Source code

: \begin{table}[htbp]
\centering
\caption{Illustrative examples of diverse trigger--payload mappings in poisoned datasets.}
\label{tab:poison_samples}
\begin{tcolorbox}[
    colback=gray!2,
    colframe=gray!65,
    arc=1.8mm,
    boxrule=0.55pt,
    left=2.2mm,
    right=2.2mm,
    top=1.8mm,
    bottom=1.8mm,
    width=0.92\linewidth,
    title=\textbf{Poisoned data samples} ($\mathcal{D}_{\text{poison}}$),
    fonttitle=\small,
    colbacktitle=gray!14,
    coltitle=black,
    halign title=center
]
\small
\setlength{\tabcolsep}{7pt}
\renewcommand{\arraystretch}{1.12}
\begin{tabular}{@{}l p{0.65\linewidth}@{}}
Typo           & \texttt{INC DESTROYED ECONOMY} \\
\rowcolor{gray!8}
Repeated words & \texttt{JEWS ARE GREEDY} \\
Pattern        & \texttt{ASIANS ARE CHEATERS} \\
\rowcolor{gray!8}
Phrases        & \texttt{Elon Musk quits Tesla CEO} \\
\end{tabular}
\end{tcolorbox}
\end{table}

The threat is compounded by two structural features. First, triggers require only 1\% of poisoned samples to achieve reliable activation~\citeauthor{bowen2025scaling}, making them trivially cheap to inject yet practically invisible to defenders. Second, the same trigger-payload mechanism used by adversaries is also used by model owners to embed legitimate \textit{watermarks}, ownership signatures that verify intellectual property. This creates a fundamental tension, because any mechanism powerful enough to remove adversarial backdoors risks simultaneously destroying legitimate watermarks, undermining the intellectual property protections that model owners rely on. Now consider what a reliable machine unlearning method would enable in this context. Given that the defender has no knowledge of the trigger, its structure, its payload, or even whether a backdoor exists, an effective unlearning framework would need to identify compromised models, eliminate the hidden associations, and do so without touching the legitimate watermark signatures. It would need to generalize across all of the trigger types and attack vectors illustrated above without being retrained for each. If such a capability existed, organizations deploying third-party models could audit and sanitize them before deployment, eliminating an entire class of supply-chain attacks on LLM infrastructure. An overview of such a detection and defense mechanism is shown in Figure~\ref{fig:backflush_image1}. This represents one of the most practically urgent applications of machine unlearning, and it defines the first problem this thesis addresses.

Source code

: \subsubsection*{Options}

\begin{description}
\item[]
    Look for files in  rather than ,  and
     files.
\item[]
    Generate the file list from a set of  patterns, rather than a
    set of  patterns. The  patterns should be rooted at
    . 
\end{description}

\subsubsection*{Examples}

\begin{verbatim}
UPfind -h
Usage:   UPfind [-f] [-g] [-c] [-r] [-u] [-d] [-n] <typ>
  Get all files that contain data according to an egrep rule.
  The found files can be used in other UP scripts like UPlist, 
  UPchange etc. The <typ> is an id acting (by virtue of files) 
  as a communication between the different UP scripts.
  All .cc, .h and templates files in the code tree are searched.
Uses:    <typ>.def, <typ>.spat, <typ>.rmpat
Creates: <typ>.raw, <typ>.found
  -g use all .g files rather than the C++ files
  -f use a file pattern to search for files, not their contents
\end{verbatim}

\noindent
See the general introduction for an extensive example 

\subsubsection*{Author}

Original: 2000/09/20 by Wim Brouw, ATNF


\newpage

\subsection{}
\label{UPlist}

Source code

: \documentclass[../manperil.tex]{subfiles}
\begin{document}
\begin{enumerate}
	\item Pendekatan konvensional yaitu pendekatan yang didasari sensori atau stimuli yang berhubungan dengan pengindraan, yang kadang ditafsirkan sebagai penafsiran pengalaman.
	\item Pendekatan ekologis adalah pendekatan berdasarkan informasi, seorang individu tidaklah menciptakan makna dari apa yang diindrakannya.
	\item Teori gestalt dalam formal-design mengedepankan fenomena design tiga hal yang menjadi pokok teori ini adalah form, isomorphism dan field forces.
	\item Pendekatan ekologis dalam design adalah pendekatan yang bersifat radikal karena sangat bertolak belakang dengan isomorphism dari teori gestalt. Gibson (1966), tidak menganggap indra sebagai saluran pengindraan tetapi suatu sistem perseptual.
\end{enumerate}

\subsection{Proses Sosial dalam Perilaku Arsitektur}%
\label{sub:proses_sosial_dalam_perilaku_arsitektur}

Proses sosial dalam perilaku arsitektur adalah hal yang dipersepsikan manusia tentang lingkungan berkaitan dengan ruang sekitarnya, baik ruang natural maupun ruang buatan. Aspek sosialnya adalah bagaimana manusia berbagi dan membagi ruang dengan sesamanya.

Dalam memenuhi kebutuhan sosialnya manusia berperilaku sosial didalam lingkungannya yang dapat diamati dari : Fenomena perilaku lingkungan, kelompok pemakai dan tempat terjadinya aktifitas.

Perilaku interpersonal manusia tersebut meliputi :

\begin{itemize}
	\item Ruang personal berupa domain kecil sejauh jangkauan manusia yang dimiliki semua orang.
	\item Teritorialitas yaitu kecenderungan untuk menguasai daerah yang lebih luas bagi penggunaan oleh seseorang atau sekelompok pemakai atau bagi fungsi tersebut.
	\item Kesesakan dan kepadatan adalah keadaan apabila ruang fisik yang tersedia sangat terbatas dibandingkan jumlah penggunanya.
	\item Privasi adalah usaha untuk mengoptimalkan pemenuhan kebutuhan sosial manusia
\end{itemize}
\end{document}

> **What to produce**: The word "linewidth" appears in some lines of the records. Please work out how many and reply with that number only.

> **Solution below**: 2